> _Stored data entries_
* * *

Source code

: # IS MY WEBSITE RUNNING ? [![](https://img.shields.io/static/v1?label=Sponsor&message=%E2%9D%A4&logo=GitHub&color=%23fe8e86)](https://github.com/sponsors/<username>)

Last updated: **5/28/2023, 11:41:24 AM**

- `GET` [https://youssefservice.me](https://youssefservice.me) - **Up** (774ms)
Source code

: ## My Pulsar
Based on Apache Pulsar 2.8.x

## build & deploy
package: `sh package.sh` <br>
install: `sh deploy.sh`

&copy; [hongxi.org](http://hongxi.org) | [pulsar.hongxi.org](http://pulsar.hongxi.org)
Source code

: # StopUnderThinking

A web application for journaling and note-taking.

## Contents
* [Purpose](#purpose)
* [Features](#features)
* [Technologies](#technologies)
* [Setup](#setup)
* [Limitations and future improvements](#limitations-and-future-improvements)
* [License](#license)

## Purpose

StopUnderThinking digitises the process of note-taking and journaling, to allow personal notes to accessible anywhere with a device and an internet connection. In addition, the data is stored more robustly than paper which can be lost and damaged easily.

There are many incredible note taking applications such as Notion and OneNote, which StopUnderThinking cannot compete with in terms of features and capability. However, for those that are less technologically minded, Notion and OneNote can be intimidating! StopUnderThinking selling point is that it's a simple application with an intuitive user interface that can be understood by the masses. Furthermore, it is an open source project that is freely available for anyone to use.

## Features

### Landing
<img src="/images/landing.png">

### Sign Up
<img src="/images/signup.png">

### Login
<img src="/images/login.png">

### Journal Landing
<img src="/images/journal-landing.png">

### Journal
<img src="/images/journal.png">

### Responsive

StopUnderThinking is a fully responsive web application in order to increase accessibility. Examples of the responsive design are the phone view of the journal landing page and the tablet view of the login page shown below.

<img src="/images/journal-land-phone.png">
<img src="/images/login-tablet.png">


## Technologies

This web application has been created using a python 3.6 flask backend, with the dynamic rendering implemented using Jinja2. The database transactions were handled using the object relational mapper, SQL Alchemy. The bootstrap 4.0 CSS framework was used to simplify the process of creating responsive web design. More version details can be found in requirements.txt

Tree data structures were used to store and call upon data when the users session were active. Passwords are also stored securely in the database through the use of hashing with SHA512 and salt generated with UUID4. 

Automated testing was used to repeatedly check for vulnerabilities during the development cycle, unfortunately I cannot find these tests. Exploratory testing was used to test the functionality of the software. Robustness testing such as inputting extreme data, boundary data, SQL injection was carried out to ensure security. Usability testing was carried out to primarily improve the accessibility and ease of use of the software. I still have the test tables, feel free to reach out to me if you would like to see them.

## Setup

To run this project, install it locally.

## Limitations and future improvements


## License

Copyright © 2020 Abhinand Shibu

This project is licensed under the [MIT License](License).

* * *

> _EXERCISE DIRECTIONS_
Reproduce every line of the data without changing a word.

> _RESULT OF THE TASK_
Source code

: # IS MY WEBSITE RUNNING ? [![](https://img.shields.io/static/v1?label=Sponsor&message=%E2%9D%A4&logo=GitHub&color=%23fe8e86)](https://github.com/sponsors/<username>)

Last updated: **5/28/2023, 11:41:24 AM**

- `GET` [https://youssefservice.me](https://youssefservice.me) - **Up** (774ms)
Source code

: ## My Pulsar
Based on Apache Pulsar 2.8.x

## build & deploy
package: `sh package.sh` <br>
install: `sh deploy.sh`

&copy; [hongxi.org](http://hongxi.org) | [pulsar.hongxi.org](http://pulsar.hongxi.org)
Source code

: # StopUnderThinking

A web application for journaling and note-taking.

## Contents
* [Purpose](#purpose)
* [Features](#features)
* [Technologies](#technologies)
* [Setup](#setup)
* [Limitations and future improvements](#limitations-and-future-improvements)
* [License](#license)

## Purpose

StopUnderThinking digitises the process of note-taking and journaling, to allow personal notes to accessible anywhere with a device and an internet connection. In addition, the data is stored more robustly than paper which can be lost and damaged easily.

There are many incredible note taking applications such as Notion and OneNote, which StopUnderThinking cannot compete with in terms of features and capability. However, for those that are less technologically minded, Notion and OneNote can be intimidating! StopUnderThinking selling point is that it's a simple application with an intuitive user interface that can be understood by the masses. Furthermore, it is an open source project that is freely available for anyone to use.

## Features

### Landing
<img src="/images/landing.png">

### Sign Up
<img src="/images/signup.png">

### Login
<img src="/images/login.png">

### Journal Landing
<img src="/images/journal-landing.png">

### Journal
<img src="/images/journal.png">

### Responsive

StopUnderThinking is a fully responsive web application in order to increase accessibility. Examples of the responsive design are the phone view of the journal landing page and the tablet view of the login page shown below.

<img src="/images/journal-land-phone.png">
<img src="/images/login-tablet.png">


## Technologies

This web application has been created using a python 3.6 flask backend, with the dynamic rendering implemented using Jinja2. The database transactions were handled using the object relational mapper, SQL Alchemy. The bootstrap 4.0 CSS framework was used to simplify the process of creating responsive web design. More version details can be found in requirements.txt

Tree data structures were used to store and call upon data when the users session were active. Passwords are also stored securely in the database through the use of hashing with SHA512 and salt generated with UUID4. 

Automated testing was used to repeatedly check for vulnerabilities during the development cycle, unfortunately I cannot find these tests. Exploratory testing was used to test the functionality of the software. Robustness testing such as inputting extreme data, boundary data, SQL injection was carried out to ensure security. Usability testing was carried out to primarily improve the accessibility and ease of use of the software. I still have the test tables, feel free to reach out to me if you would like to see them.

## Setup

To run this project, install it locally.

## Limitations and future improvements


## License

Copyright © 2020 Abhinand Shibu

This project is licensed under the [MIT License](License).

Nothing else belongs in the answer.